Plan hash value: 589903929
 
------------------------------------------------------------------------------------------------------------
| Id  | Operation                    				| Name          | Rows  | Bytes | Cost (%CPU)| Time     |
------------------------------------------------------------------------------------------------------------
|   0 | SELECT STATEMENT                            |               |    10 |   700 |    13   (0)| 00:00:01 |
|   1 |  NESTED LOOPS                               |               |       |       |            |          |
|   2 |   NESTED LOOPS                              |               |    10 |   700 |    13   (0)| 00:00:01 |
|   3 |    TABLE ACCESS FULL                        | JOB_HISTORY   |    10 |   250 |     3   (0)| 00:00:01 |
|*  4 |    INDEX UNIQUE SCAN                        | EMP_EMP_ID_PK |     1 |       |     0   (0)| 00:00:01 |
|   5 |   TABLE ACCESS BY INDEX ROWID 				| EMPLOYEES     |     1	|    45 |     1   (0)| 00:00:01 |
------------------------------------------------------------------------------------------------------------

Predicate Information (identified by operation id):
---------------------------------------------------
   4 - access("E"."EMPLOYEE_ID"="JH"."EMPLOYEE_ID")
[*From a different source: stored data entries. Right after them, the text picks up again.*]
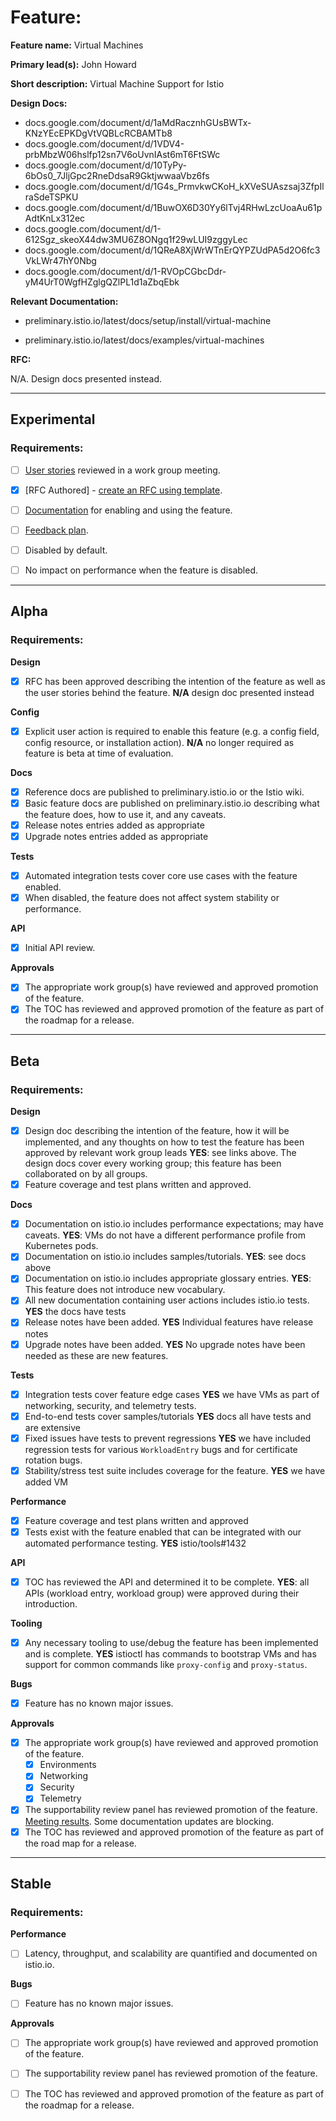 [//]: # (The syntax preceeding this line is a comment marker used to help guide the author in populating this document)
[//]: # (to github. Unlike HTML comments commonly used throughout istio.io documentation, this comment will not be rendered)
[//]: # (by github. Comments must be separated by carriage return preceding and concluding the text and be a single line.)

[//]: # (This is a living document representing the maturity of a feature. Completion of this template enables Istio work groups)
[//]: # (to collect information on potential new functionality. This template should be completed before users are exposed to)
[//]: # (any new experimental feature. Please complete this template during development.)

[//]: # (The feature implementation section must be completed before submission of the document.)

# Feature:

[//]: # (All information in this section is mandatory.)

**Feature name:** Virtual Machines

[//]: # (The name of the feature, e.g. Multiple control planes)

**Primary lead(s):** John Howard

[//]: # (The primary lead or leads responsible for the feature. These individuals serve as a point of contact for the feature.)

**Short description:** Virtual Machine Support for Istio

[//]: # (A short description of the feature. One or two sentences maximum.)

**Design Docs:**

*  docs.google.com/document/d/1aMdRacznhGUsBWTx-KNzYEcEPKDgVtVQBLcRCBAMTb8
* docs.google.com/document/d/1VDV4-prbMbzW06hslfp12sn7V6oUvnIAst6mT6FtSWc
* docs.google.com/document/d/10TyPy-6bOs0_7JljGpc2RneDdsaR9GktjwwaaVbz6fs
* docs.google.com/document/d/1G4s_PrmvkwCKoH_kXVeSUAszsaj3ZfpIlraSdeTSPKU
* docs.google.com/document/d/1BuwOX6D30Yy6lTvj4RHwLzcUoaAu61pAdtKnLx312ec
* docs.google.com/document/d/1-612Sgz_skeoX44dw3MU6Z8ONgq1f29wLUI9zggyLec
* docs.google.com/document/d/1QReA8XjWrWTnErQYPZUdPA5d2O6fc3VkLWr47hY0Nbg
* docs.google.com/document/d/1-RVOpCGbcDdr-yM4UrT0WgfHZglgQZlPL1d1aZbqEbk

**Relevant Documentation:**

  * preliminary.istio.io/latest/docs/setup/install/virtual-machine
    
  * preliminary.istio.io/latest/docs/examples/virtual-machines

**RFC:** 

N/A. Design docs presented instead. 

---

## Experimental

### Requirements:

[//]: # (All information in this section is mandatory for promotion. Please modify the links in this)
[//]: # (section.)

- [ ] [User stories](insert_your_link_here) reviewed in a work group meeting.

[//]: # (User stories are a way to communicate user value. User stories follow the style)
[//]: # (as a [type of user], I want [an action] so that [a benefit/a value]. Istio currently has no user)
[//]: # (story template. Maybe you can make one?)

[//]: # (User stories must be presented in a work group meeting. They need no approval and are later integrated)
[//]: # (into the RFCs, which do need approval for alpha. You may find value to negotiate within the work group where the)
[//]: # (user stories are presented to help clarify the user stories.)

- [x] [RFC Authored] - [create an RFC using template](https://docs.google.com/document/d/1ewJoCcw5-04crH-M0xw4zFxz1cfwVCPnNyW4K3m4Yyc/template/preview).

[//]: # (An RFC is mandatory to graduate to experimental. The RFC does not have to be reviewed in a work group)
[//]: # (meeting to graduate to experimental.)

- [ ] [Documentation](insert_your_link_here) for enabling and using the feature.

[//]: # (The documentation instructions may exist on the developer wiki or the team drive. They may include instructions)
[//]: # (for building running a `istioctl experimental command`, or using the preview profile,)
[//]: # (or any other relevant information.)

- [ ] [Feedback plan](insert_your_link_here).

[//]: # (This may include user feedback meetings, discuss.istio.io conversations, GitHub issues, or mailing lists.)

- [ ] Disabled by default.

- [ ] No impact on performance when the feature is disabled.

---

## Alpha

### Requirements: 

**Design**

- [x] RFC has been approved describing the intention of the feature as well as the user stories behind the feature. **N/A** design doc presented instead

**Config**

- [x] Explicit user action is required to enable this feature (e.g. a config field, config resource, or installation action). **N/A** no longer required as feature is beta at time of evaluation. 

**Docs**

- [x] Reference docs are published to preliminary.istio.io or the Istio wiki.
- [x] Basic feature docs are published on preliminary.istio.io describing what the feature does, how to use it, and any caveats. 
- [x] Release notes entries added as appropriate
- [x] Upgrade notes entries added as appropriate

**Tests**

- [x] Automated integration tests cover core use cases with the feature enabled. 
- [x] When disabled, the feature does not affect system stability or performance. 

**API**

- [x] Initial API review.

**Approvals**

- [x] The appropriate work group(s) have reviewed and approved promotion of the feature.
- [x] The TOC has reviewed and approved promotion of the feature as part of the
	roadmap for a release.

---

## Beta

### Requirements: 

**Design**

- [x] Design doc describing the intention of the feature, how it will be
	implemented, and any thoughts on how to test the feature has been approved by
	relevant work group leads
**YES**: see links above. The design docs cover every working group; this feature has been collaborated on by all groups.
- [x] Feature coverage and test plans written and approved.

**Docs** 

- [x] Documentation on istio.io includes performance expectations; may have caveats. 
**YES**: VMs do not have a different performance profile from Kubernetes pods.
- [x] Documentation on istio.io includes samples/tutorials. 
**YES**: see docs above
- [x] Documentation on istio.io includes appropriate glossary entries. 
**YES**: This feature does not introduce new vocabulary.
- [x] All new documentation containing user actions includes istio.io tests.
**YES** the docs have tests
- [x] Release notes have been added. 
**YES** Individual features have release notes
- [x] Upgrade notes have been added. 
**YES** No upgrade notes have been needed as these are new features.

**Tests**

- [x] Integration tests cover feature edge cases 
**YES** we have VMs as part of networking, security, and telemetry tests.
- [x] End-to-end tests cover samples/tutorials
**YES** docs all have tests and are extensive
- [x] Fixed issues have tests to prevent regressions
**YES** we have included regression tests for various `WorkloadEntry` bugs and for certificate rotation bugs.
- [x] Stability/stress test suite includes coverage for the feature.
**YES** we have added VM

**Performance**

- [x] Feature coverage and test plans written and approved 
- [x] Tests exist with the feature enabled that can be integrated with our automated performance testing.
**YES** istio/tools#1432

**API**

- [x] TOC has reviewed the API and determined it to be complete. 
**YES**: all APIs (workload entry, workload group) were approved during their introduction. 

**Tooling**

- [x] Any necessary tooling to use/debug the feature has been implemented and is complete. 
**YES** istioctl has commands to bootstrap VMs and has support for common commands like `proxy-config` and `proxy-status`.

**Bugs**

- [x] Feature has no known major issues.

**Approvals**

- [x] The appropriate work group(s) have reviewed and approved promotion of the feature.
  - [x] Environments
  - [x] Networking
  - [x] Security
  - [x] Telemetry
- [x] The supportability review panel has reviewed promotion of the feature.  
[Meeting results](https://docs.google.com/document/d/1mSB5r2RwegClg5TY3m5yr5Cgf6mvtvqRFmrfmX1DU2c/edit#). Some documentation updates are blocking.
- [x] The TOC has reviewed and approved promotion of the feature as part of the
	road map for a release.

---

## Stable

### Requirements: 

**Performance**

- [ ] Latency, throughput, and scalability are quantified and documented on
	istio.io. 

**Bugs**

- [ ] Feature has no known major issues. 

**Approvals**

- [ ] The appropriate work group(s) have reviewed and approved promotion of the feature.
- [ ] The supportability review panel has reviewed promotion of the feature.  
- [ ] The TOC has reviewed and approved promotion of the feature as part of the
	roadmap for a release.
In the above example the job_history table has about 10 records and the employees table has about 10000 records. So the optimizer does a FTS of the job history table and for each record fetched, it selects the necessary data from employees table for each employee Id using index unique scan.

Ensure statistics are gathered on both the tables before taking the plans.
To enforce nested loops join method for a particular query following hint can be used - USE_NL
In the above query it can be used as follows after the select /*+ USE_NL(jh e) */

SELECT /*+ USE_NL(jh e) */ FIRST_NAME, LAST_NAME ....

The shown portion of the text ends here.